Congenital Arthrogryposis With Anterior Horn Cell Disease

A number sign (#) is used with this entry because of evidence that congenital arthrogryposis with anterior horn cell disease (CAAHD) is caused by homozygous or compound heterozygous mutation in the GLE1 gene (603371) on chromosome 9q34.

Lethal congenital contracture syndrome-1 (LCCS1; 253310) is also caused by biallelic mutation in the GLE1 gene.

Description

Congenital arthrogryposis with anterior horn cell disease (CAAHD) is an autosomal recessive neuromuscular disorder with highly variable severity. Affected individuals are usually noted to have contractures in utero on prenatal ultrasound studies, and present at birth with generalized contractures manifest as arthrogryposis multiplex congenita (AMC). Patients have severe hypotonia with respiratory insufficiency, often resulting in death in infancy or early childhood. Some patients may survive into later childhood with supportive care, but may be unable to walk or sit independently due to a combination of muscle weakness and contractures. Cognition may be normal. The disorder also includes multiple congenital anomalies associated with AMC and hypotonia, including high-arched palate, myopathic facies, and bulbar weakness. Neuropathologic studies demonstrate severe loss of anterior horn cells in the spinal cord, as well as diffuse motor neuron axonopathy (summary by Smith et al., 2017 and Tan et al., 2017).

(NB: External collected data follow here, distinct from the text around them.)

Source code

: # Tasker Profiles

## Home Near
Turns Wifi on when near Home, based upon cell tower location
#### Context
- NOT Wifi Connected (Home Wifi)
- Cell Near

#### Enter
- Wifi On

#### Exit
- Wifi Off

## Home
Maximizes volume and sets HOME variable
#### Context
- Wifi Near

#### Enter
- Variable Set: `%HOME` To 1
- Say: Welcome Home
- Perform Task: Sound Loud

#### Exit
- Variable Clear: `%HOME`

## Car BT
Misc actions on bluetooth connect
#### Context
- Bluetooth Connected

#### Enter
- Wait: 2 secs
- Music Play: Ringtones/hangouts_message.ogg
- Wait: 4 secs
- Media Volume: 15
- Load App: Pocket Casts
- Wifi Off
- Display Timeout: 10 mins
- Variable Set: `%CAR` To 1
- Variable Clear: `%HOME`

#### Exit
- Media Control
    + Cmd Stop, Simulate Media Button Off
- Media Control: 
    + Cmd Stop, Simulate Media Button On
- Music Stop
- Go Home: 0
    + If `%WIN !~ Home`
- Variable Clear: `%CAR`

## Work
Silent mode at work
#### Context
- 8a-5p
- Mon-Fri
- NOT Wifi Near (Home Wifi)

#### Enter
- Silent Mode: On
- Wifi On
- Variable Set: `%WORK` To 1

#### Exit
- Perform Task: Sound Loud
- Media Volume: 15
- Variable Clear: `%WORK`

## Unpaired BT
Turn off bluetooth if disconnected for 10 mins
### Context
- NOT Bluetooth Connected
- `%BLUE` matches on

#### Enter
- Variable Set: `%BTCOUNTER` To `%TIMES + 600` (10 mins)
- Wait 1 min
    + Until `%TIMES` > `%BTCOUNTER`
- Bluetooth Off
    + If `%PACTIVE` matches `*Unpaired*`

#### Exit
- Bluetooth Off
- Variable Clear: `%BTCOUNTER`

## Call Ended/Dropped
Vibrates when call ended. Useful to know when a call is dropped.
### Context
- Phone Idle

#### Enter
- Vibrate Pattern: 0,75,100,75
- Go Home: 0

Distinction from Lethal Congenital Contracture Syndrome 1

Biallelic mutation in the GLE1 gene can also cause LCCS1, which is lethal in utero. However, distinguishing between LCCS1 and CAAHD is controversial. Smith et al. (2017) suggested that differentiating between the 2 disorders has limited utility, and that they may represent a genotype/phenotype correlation rather than 2 different disease entities. In contrast, Said et al. (2017) concluded that LCCS1 represents a distinct clinical entity in which all affected individuals die prenatally and exhibit no fetal movements.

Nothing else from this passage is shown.